In order to transform the Polar Coordinates (r,theta) into (x,y), you must look at the triangle formed by origin, the point with coordinates (x,y) and the point (x,0).
This is a right angled triangle with hypotenuse equal to |r| and sides equal to |x| and |y|, respectively.
From Pythagora's Theorem and the definitions of sin x and cos x we have :
r^2 = x^2 + y^2
x = r*cos theta
y = r*sin theta
From these we can deduce theta to be equal to arccos(x/(x^2+y^2)) and arcsin(y/(x^2+y^2)).
Now, insert x^2 + y^2 and the formulas for theta into the original equation.
(x^2 + y^2)^2 + x^2 + y^2
= -arccos(x/(x^2+y^2)) - 1/cos^2 (arccos(x/(x^2 + y^2))) + 4/sin (arcsin(y/(x^2+y^2)))

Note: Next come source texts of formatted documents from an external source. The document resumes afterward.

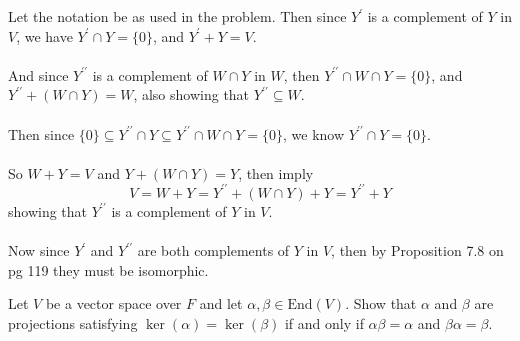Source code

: \documentclass{article}
\begin{document}
\begin{solution}
Let the notation be as used in the problem. Then since $Y^{\prime}$ is a complement of $Y$ in $V$, we have $Y^{\prime} \cap Y = \{0\}$, and $Y^{\prime} + Y = V$.

\paragraph{}
And since $Y^{\prime\prime}$ is a complement of $W\cap Y$ in $W$, then $Y^{\prime\prime} \cap W\cap Y = \{0\}$, and $Y^{\prime\prime} + (W\cap Y) = W$, also showing that $Y^{\prime\prime} \subseteq W$.

\paragraph{}
Then since $\{ 0 \} \subseteq Y^{\prime\prime} \cap Y \subseteq Y^{\prime\prime} \cap W\cap Y = \{ 0 \}$, we know $Y^{\prime\prime} \cap Y = \{ 0 \}$.

\paragraph{}
So $W+Y=V$ and $Y+(W\cap Y)=Y$, then imply
\[ V = W+Y = Y^{\prime\prime} + (W\cap Y) + Y = Y^{\prime\prime} + Y \]
showing that $Y^{\prime\prime}$ is a complement of $Y$ in $V$.

\paragraph{}
Now since $Y^{\prime}$ and $Y^{\prime\prime}$ are both complements of $Y$ in $V$, then by Proposition 7.8 on pg 119 they must be isomorphic.
\end{solution}

\setcounter{problem}{386}
\begin{problem}
Let $V$ be a vector space over $F$ and let $\alpha
,\beta\in\text{End}(V)$. Show that $\alpha$ and $\beta$ are projections satisfying $\ker(\alpha) = \ker(\beta)$ if and only if $\alpha\beta = \alpha$ and $\beta\alpha = \beta$.
\end{problem}
\end{document}
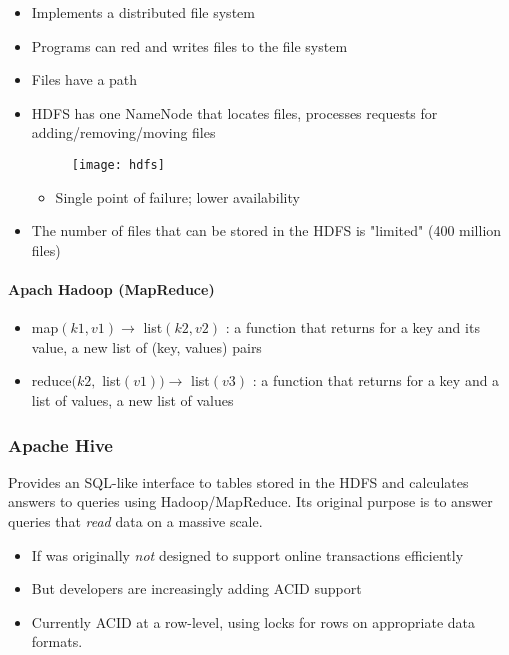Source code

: \begin{itemize}
    \item Implements a distributed file system
    \item Programs can red and writes files to the file system
    \item Files have a path
    \item HDFS has one NameNode that locates files, processes requests for adding/removing/moving files
    \begin{figure}[H]
        \centering
        \texttt{[image: hdfs]}
    \end{figure}
    \begin{itemize}
        \item Single point of failure; lower availability
    \end{itemize}
    \item The number of files that can be stored in the HDFS is "limited" (400 million files)
\end{itemize}

\paragraph{Apach Hadoop (MapReduce)}

\begin{itemize}
    \item {} map$(k1, v1) \rightarrow$ list$(k2, v2)$ : a function that returns for a key and its value, a new list of (key, values) pairs
    \item {} reduce$(k2,$ list$(v1)) \rightarrow$ list$(v3)$ : a function that returns for a key and a list of values, a new list of values
\end{itemize}

\subsubsection{Apache Hive}

Provides an SQL-like interface to tables stored in the HDFS and calculates answers to queries using Hadoop/MapReduce. Its original purpose is to answer queries that \textit{read} data on a massive scale.

\begin{itemize}
    \item If was originally \textit{not} designed to support online transactions efficiently
    \item But developers are increasingly adding ACID support
    \item Currently ACID at a row-level, using locks for rows on appropriate data formats.
\end{itemize}

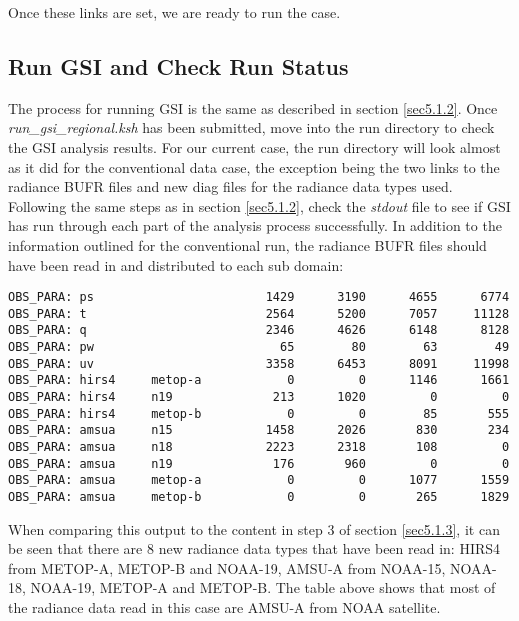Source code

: \begin{itemize}
Once these links are set, we are ready to run the case. 


\end{itemize}

\subsection{Run GSI and Check Run Status}
\label{sec5.2.2}

The process for running GSI is the same as described in section \ref{sec5.1.2}.  Once \textit{run\_gsi\_regional.ksh} has been submitted, move into the run directory to check the GSI analysis results. For our current case, the run directory will look almost as it did for the conventional data case, the exception being the two links to the radiance BUFR files and new diag files for the radiance data types used. Following the same steps as in section \ref{sec5.1.2}, check the \textit{stdout} file to see if GSI has run through each part of the analysis process successfully.  In addition to the information outlined for the conventional run, the radiance BUFR files should have been read in and distributed to each sub domain: 

\begin{scriptsize}
\begin{verbatim}
OBS_PARA: ps                        1429      3190      4655      6774
OBS_PARA: t                         2564      5200      7057     11128
OBS_PARA: q                         2346      4626      6148      8128
OBS_PARA: pw                          65        80        63        49
OBS_PARA: uv                        3358      6453      8091     11998
OBS_PARA: hirs4     metop-a            0         0      1146      1661
OBS_PARA: hirs4     n19              213      1020         0         0
OBS_PARA: hirs4     metop-b            0         0        85       555
OBS_PARA: amsua     n15             1458      2026       830       234
OBS_PARA: amsua     n18             2223      2318       108         0
OBS_PARA: amsua     n19              176       960         0         0
OBS_PARA: amsua     metop-a            0         0      1077      1559
OBS_PARA: amsua     metop-b            0         0       265      1829
\end{verbatim}
\end{scriptsize}


When comparing this output to the content in step 3 of section \ref{sec5.1.3}, it can be seen that there are 8 new radiance data types that have been read in: HIRS4 from METOP-A, METOP-B and NOAA-19, AMSU-A from NOAA-15, NOAA-18, NOAA-19, METOP-A and METOP-B.  The table above shows that most of the radiance data read in this case are AMSU-A from NOAA satellite.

=-arccos(x/(x^2 + y^2)) - (x^2 + y^2)^2/x^2 + (4(x^2+y^2))/y
So, in conclusion, the Cartesian form of r^2 + r = -theta - sec^2 theta + 4 csc theta
is
=-arccos(x/(x^2 + y^2)) - (x^2 + y^2)^2/x^2 + (4(x^2+y^2))/y
or
=-arcsin(y/(x^2 + y^2)) - (x^2 + y^2)^2/x^2 + (4(x^2+y^2))/y.